Qwen3-Next
Architecture, Linear Attention, and MTP
- Discussion highlights Qwen3‑Next’s hybrid architecture (linear attention, Gated Delta/Attention, MoE) as a genuine departure from “standard” transformer stacks.
- Multi‑Token Prediction (MTP) is seen as a key innovation: predicts multiple future tokens with a shared head, avoiding huge extra unembedding matrices.
- Several comments unpack how MTP enables self‑speculative decoding: generate token n with the full model and speculative n+1…n+k cheaply, then validate; if guesses are right, you effectively batch ahead “for free.”
- Some confusion around speculative decoding mechanics is resolved: “checking” still costs a forward pass, but batching and reuse across turns makes it worthwhile. MTP itself mainly helps inference, not pretraining.
Quality, Steerability, and Overfitting
- One thread claims Qwen models feel overfit and “stubborn”: great at known patterns (standard math/coding tasks) but hard to steer into alternative reasoning modes or code understanding/reversal.
- Compared to top closed models, people report weaker out‑of‑distribution generalization and steerability, with some users also seeing odd, almost “fraying” dialogue and hallucinations.
- ASCII SpongeBob is used as a memorization probe; larger Qwen coder variants often reproduce a specific web ASCII, suggesting rote recall. Some argue this indicates strong learning; others see it as memorization over generalization.
MoE Efficiency, VRAM, and Local Running
- Enthusiasm around MoE: 80B total parameters with ~3B active per token, often running as fast as or faster than mid‑size dense models.
- Extensive debate on VRAM requirements: rule‑of‑thumb parameter→memory conversions, impact of 4‑bit quantization, and how much can be offloaded to CPU RAM.
- Disagreement over practical CPU/GPU swapping of experts: some report usable setups with partial offload; others point to massive bandwidth penalties and 5× slower generation when experts run on CPU.
- Users confirm fully offline use is possible; estimates range from ~50–200GB RAM (or mixed VRAM+RAM) for comfortable runs.
Context Length and Long-Context Behavior
- Qwen3‑Next advertises 262k native context and up to 1M with RoPE scaling (YaRN), but Qwen’s hosted chat currently exposes only 262k, so some stick to earlier 1M‑context models.
- Several argue that nominal context length ≠ reliable retrieval: many frontier models degrade badly when context is saturated, though others report good multi‑hundred‑kilotoken workflows (e.g., entire repos as XML).

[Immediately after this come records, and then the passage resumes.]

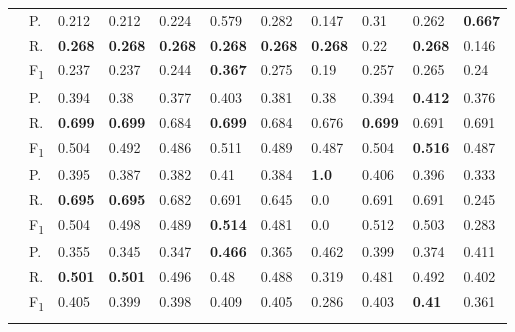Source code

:\begin{tabularx}{\textwidth}{p{1.3em}l Z  Z  Z  Z  Z  Z  Z  Z  Z }
    & P.    & 0.212    & 0.212    & 0.224    & 0.579    & 0.282    & 0.147    & 0.31    & 0.262    & \textbf{ 0.667 } \\
    & R.    & \textbf{ 0.268 }    & \textbf{ 0.268 }    & \textbf{ 0.268 }    & \textbf{ 0.268 }    & \textbf{ 0.268 }    & \textbf{ 0.268 }    & 0.22    & \textbf{ 0.268 }    & 0.146 \\
    & F\textsubscript{1}    & 0.237    & 0.237    & 0.244    & \textbf{ 0.367 }    & 0.275    & 0.19    & 0.257    & 0.265    & 0.24 \\
     \midrule {}

    & P.    & 0.394    & 0.38    & 0.377    & 0.403    & 0.381    & 0.38    & 0.394    & \textbf{ 0.412 }    & 0.376 \\
    & R.    & \textbf{ 0.699 }    & \textbf{ 0.699 }    & 0.684    & \textbf{ 0.699 }    & 0.684    & 0.676    & \textbf{ 0.699 }    & 0.691    & 0.691 \\
    & F\textsubscript{1}    & 0.504    & 0.492    & 0.486    & 0.511    & 0.489    & 0.487    & 0.504    & \textbf{ 0.516 }    & 0.487 \\
     \midrule {}

    & P.    & 0.395    & 0.387    & 0.382    & 0.41    & 0.384    & \textbf{ 1.0 }    & 0.406    & 0.396    & 0.333 \\
    & R.    & \textbf{ 0.695 }    & \textbf{ 0.695 }    & 0.682    & 0.691    & 0.645    & 0.0    & 0.691    & 0.691    & 0.245 \\
    & F\textsubscript{1}    & 0.504    & 0.498    & 0.489    & \textbf{ 0.514 }    & 0.481    & 0.0    & 0.512    & 0.503    & 0.283 \\
     \midrule {}

    & P.    & 0.355    & 0.345    & 0.347    & \textbf{ 0.466 }    & 0.365    & 0.462    & 0.399    & 0.374    & 0.411 \\
    & R.    & \textbf{ 0.501 }    & \textbf{ 0.501 }    & 0.496    & 0.48    & 0.488    & 0.319    & 0.481    & 0.492    & 0.402 \\
    & F\textsubscript{1}    & 0.405    & 0.399    & 0.398    & 0.409    & 0.405    & 0.286    & 0.403    & \textbf{ 0.41 }    & 0.361 \\
     \midrule {}

\end{tabularx}
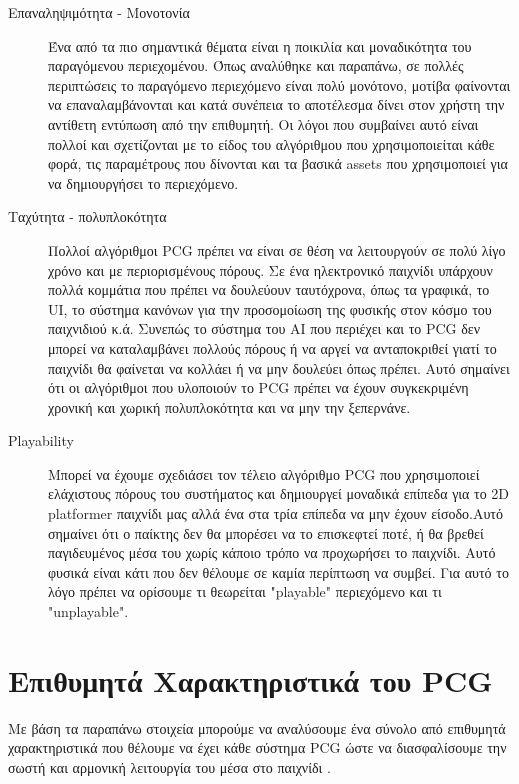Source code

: \begin{description}
\item [Επαναληψιμότητα - Μονοτονία] Ένα από τα πιο σημαντικά θέματα είναι η ποικιλία και μοναδικότητα του παραγόμενου περιεχομένου. Όπως αναλύθηκε και παραπάνω, σε πολλές περιπτώσεις το παραγόμενο περιεχόμενο είναι πολύ μονότονο, μοτίβα φαίνονται να επαναλαμβάνονται και κατά συνέπεια το αποτέλεσμα δίνει στον χρήστη την αντίθετη εντύπωση από την επιθυμητή. Οι λόγοι που συμβαίνει αυτό είναι πολλοί και σχετίζονται με το είδος του αλγόριθμου που χρησιμοποιείται κάθε φορά, τις παραμέτρους που δίνονται και τα βασικά assets που χρησιμοποιεί για να δημιουργήσει το περιεχόμενο.

\item [Ταχύτητα - πολυπλοκότητα] Πολλοί αλγόριθμοι PCG πρέπει να είναι σε θέση να λειτουργούν σε πολύ λίγο χρόνο και με περιορισμένους πόρους. Σε ένα ηλεκτρονικό παιχνίδι υπάρχουν πολλά κομμάτια που πρέπει να δουλεύουν ταυτόχρονα, όπως τα γραφικά, το UI, το σύστημα κανόνων για την προσομοίωση της φυσικής στον κόσμο του παιχνιδιού κ.ά. Συνεπώς το σύστημα του AI που περιέχει και το PCG δεν μπορεί να καταλαμβάνει πολλούς πόρους ή να αργεί να ανταποκριθεί γιατί το παιχνίδι θα φαίνεται να κολλάει ή να μην δουλεύει όπως πρέπει. Αυτό σημαίνει ότι οι αλγόριθμοι που υλοποιούν το PCG πρέπει να έχουν συγκεκριμένη χρονική και χωρική πολυπλοκότητα και να μην την ξεπερνάνε.

\item [Playability] Μπορεί να έχουμε σχεδιάσει τον τέλειο αλγόριθμο PCG που χρησιμοποιεί ελάχιστους πόρους του συστήματος και δημιουργεί μοναδικά επίπεδα για το 2D platformer παιχνίδι μας αλλά ένα στα τρία επίπεδα να μην έχουν είσοδο.Αυτό σημαίνει ότι ο παίκτης δεν θα μπορέσει να το επισκεφτεί ποτέ, ή θα βρεθεί παγιδευμένος μέσα του χωρίς κάποιο τρόπο να προχωρήσει το παιχνίδι. Αυτό φυσικά είναι κάτι που δεν θέλουμε σε καμία περίπτωση να συμβεί. Για αυτό το λόγο πρέπει να ορίσουμε τι θεωρείται "playable" περιεχόμενο και τι "unplayable".
\end{description}


\section{Επιθυμητά Χαρακτηριστικά του PCG}
Με βάση τα παραπάνω στοιχεία μπορούμε να αναλύσουμε ένα σύνολο από επιθυμητά χαρακτηριστικά που θέλουμε να έχει κάθε σύστημα PCG ώστε να διασφαλίσουμε την σωστή και αρμονική λειτουργία του μέσα στο παιχνίδι \cite{challenges} \cite{desirableproperties}.


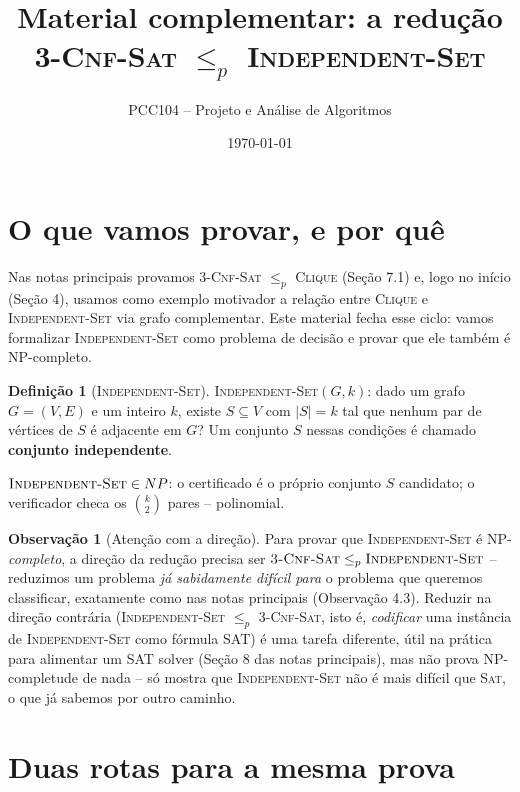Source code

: \documentclass[9pt,a4paper]{extarticle}
\title{Material complementar: a redução \textsc{3-Cnf-Sat} \(\leq_p\) \textsc{Independent-Set}}
\author{PCC104 -- Projeto e Análise de Algoritmos}
\date{\today}
\newcommand{\impt}[1]{\textcolor{important}{\textbf{#1}}}
\theoremstyle{definition}
\newtheorem{definition}{Definição}[section]
\newtheorem{remark}{Observação}[section]
\begin{document}
\maketitle

\section{O que vamos provar, e por quê}

Nas notas principais provamos \textsc{3-Cnf-Sat} \(\leq_p\) \textsc{Clique} (Seção 7.1) e, logo no início (Seção 4), usamos como exemplo motivador a relação entre \textsc{Clique} e \textsc{Independent-Set} via grafo complementar. Este material fecha esse ciclo: vamos formalizar \textsc{Independent-Set} como problema de decisão e provar que ele também é NP-completo.

\begin{definition}[\textsc{Independent-Set}]
\textsc{Independent-Set}\((G,k)\): dado um grafo \(G=(V,E)\) e um inteiro \(k\), existe \(S \subseteq V\) com \(|S| = k\) tal que nenhum par de vértices de \(S\) é adjacente em \(G\)? Um conjunto \(S\) nessas condições é chamado \impt{conjunto independente}.
\end{definition}

\(\textsc{Independent-Set} \in NP\): o certificado é o próprio conjunto \(S\) candidato; o verificador checa os \(\binom{k}{2}\) pares -- polinomial.

\begin{remark}[Atenção com a direção]
Para provar que \textsc{Independent-Set} é NP-\emph{completo}, a direção da redução precisa ser \(\textsc{3-Cnf-Sat} \leq_p \textsc{Independent-Set}\) -- reduzimos um problema \emph{já sabidamente difícil} \emph{para} o problema que queremos classificar, exatamente como nas notas principais (Observação 4.3). Reduzir na direção contrária (\textsc{Independent-Set} \(\leq_p\) \textsc{3-Cnf-Sat}, isto é, \emph{codificar} uma instância de \textsc{Independent-Set} como fórmula SAT) é uma tarefa diferente, útil na prática para alimentar um SAT solver (Seção 8 das notas principais), mas não prova NP-completude de nada -- só mostra que \textsc{Independent-Set} não é mais difícil que \textsc{Sat}, o que já sabemos por outro caminho.
\end{remark}

\section{Duas rotas para a mesma prova}
\end{document}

Benchmarks, Comparisons, and Skepticism
- The blog claims Qwen3‑Next‑80B matches the larger 235B MoE on many tasks and outperforms it on ultra‑long‑context; some users testing it disagree, finding it clearly weaker than 235B and only around GPT‑OSS‑20B on one coding benchmark.
- Concerns are raised about “benchmaxxing” in 2025; some want to see results on independent closed benchmarks and broad suites before trusting the claims.
- Others report strong subjective impressions: chat quality close to the 235B model but noticeably faster, and very competitive pricing on some hosting platforms.
MoE vs Dense and Ecosystem Direction
- Commenters frame Qwen3‑Next as evidence that large sparse MoE is now decisively better than older 70B+ dense models on a speed–quality basis.
- There is debate over how novel Qwen’s contribution really is, given that state‑of‑the‑art closed models have been MoE for some time; nonetheless, many see Qwen as pushing open‑weights MoE forward more aggressively than previous releases.
Compute Demand and Jevons-Style Arguments
- Some speculate that 10× efficiency gains could undercut the business case for massive new datacenters and cloud LLM APIs.
- Others counter with Jevons‑style reasoning: cheaper, faster inference will enable more demanding models, higher reasoning budgets, continuous agents, and pervasive embedding in software, driving more total compute, not less.
- There’s disagreement on current AI penetration in domains like customer support and software engineering, but broad consensus that much potential demand remains untapped.
Miscellaneous Notes
- Newcomers express confusion over text vs image variants; commenters clarify that Qwen3‑Next is text‑only, separate from Qwen Image models.
- Some users report “strange hallucinations” and unstable behavior; others praise the model’s long‑context performance and Alibaba’s steady cadence of strong open releases.
- Minor grumbling about the “Next” naming convention and broken content loading on the Qwen website.